→ **Activity**: Return the lines of the material below exactly, beginning with the line that has "I have added" in it and finishing with the line that has "Judico - playIoT - DACO." in it. Leave all pictures aside.

== Segment start ==

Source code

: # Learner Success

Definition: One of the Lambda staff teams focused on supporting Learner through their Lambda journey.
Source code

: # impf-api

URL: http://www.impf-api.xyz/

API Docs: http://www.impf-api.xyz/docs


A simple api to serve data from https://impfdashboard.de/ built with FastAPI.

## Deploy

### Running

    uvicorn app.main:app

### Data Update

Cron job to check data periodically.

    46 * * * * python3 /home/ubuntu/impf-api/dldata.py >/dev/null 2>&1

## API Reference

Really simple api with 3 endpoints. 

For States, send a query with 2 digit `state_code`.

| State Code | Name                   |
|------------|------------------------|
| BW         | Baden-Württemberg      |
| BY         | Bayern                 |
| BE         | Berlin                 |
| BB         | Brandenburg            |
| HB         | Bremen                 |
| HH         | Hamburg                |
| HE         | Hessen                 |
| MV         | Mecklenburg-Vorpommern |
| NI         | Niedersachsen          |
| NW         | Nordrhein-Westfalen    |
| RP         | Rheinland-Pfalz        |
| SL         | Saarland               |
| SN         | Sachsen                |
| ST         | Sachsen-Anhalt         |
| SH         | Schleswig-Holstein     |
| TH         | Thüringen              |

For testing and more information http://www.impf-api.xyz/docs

== Segment end ==
== Segment start ==

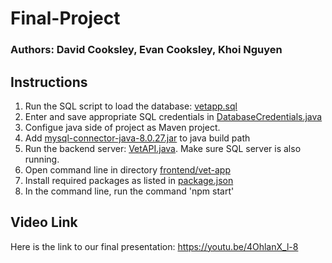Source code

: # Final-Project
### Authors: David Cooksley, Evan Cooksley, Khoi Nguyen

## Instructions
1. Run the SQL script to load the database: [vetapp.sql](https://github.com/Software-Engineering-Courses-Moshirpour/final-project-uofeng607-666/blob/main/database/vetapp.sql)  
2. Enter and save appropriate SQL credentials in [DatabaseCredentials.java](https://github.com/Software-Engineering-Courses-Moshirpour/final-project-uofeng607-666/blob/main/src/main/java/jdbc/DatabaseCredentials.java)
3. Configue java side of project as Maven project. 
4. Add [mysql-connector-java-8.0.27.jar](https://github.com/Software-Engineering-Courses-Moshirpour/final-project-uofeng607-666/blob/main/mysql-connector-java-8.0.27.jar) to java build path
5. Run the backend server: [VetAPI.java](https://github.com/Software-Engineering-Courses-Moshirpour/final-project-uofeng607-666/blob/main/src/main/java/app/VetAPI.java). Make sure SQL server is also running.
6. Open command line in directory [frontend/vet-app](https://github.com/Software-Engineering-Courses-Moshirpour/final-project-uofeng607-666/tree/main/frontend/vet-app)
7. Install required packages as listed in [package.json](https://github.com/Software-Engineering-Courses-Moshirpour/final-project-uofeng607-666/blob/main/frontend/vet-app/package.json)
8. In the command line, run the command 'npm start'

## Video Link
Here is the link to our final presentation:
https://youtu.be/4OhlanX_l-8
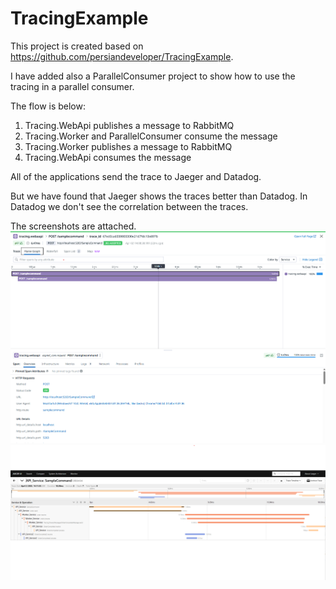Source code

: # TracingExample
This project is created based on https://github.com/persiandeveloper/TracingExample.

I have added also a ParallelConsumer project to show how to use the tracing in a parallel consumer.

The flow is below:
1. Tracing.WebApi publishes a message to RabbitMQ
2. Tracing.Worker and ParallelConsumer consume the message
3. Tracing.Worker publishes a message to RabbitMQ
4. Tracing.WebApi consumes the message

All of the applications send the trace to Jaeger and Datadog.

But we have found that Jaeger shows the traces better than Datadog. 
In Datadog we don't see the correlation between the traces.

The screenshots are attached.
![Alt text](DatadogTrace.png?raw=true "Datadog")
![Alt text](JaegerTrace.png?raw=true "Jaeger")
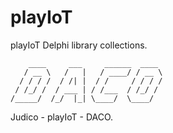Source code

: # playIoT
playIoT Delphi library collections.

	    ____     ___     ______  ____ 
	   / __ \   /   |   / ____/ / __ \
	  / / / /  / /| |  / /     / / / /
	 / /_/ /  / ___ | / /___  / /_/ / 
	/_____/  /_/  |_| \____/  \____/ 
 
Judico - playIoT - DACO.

== Segment end ==

→ **Reply to the exercise**:
I have added also a ParallelConsumer project to show how to use the tracing in a parallel consumer.

The flow is below:
1. Tracing.WebApi publishes a message to RabbitMQ
2. Tracing.Worker and ParallelConsumer consume the message
3. Tracing.Worker publishes a message to RabbitMQ
4. Tracing.WebApi consumes the message

All of the applications send the trace to Jaeger and Datadog.

But we have found that Jaeger shows the traces better than Datadog. 
In Datadog we don't see the correlation between the traces.

The screenshots are attached.
![Alt text](DatadogTrace.png?raw=true "Datadog")
![Alt text](JaegerTrace.png?raw=true "Jaeger")
Source code

: # playIoT
playIoT Delphi library collections.

	    ____     ___     ______  ____ 
	   / __ \   /   |   / ____/ / __ \
	  / / / /  / /| |  / /     / / / /
	 / /_/ /  / ___ | / /___  / /_/ / 
	/_____/  /_/  |_| \____/  \____/ 
 
Judico - playIoT - DACO.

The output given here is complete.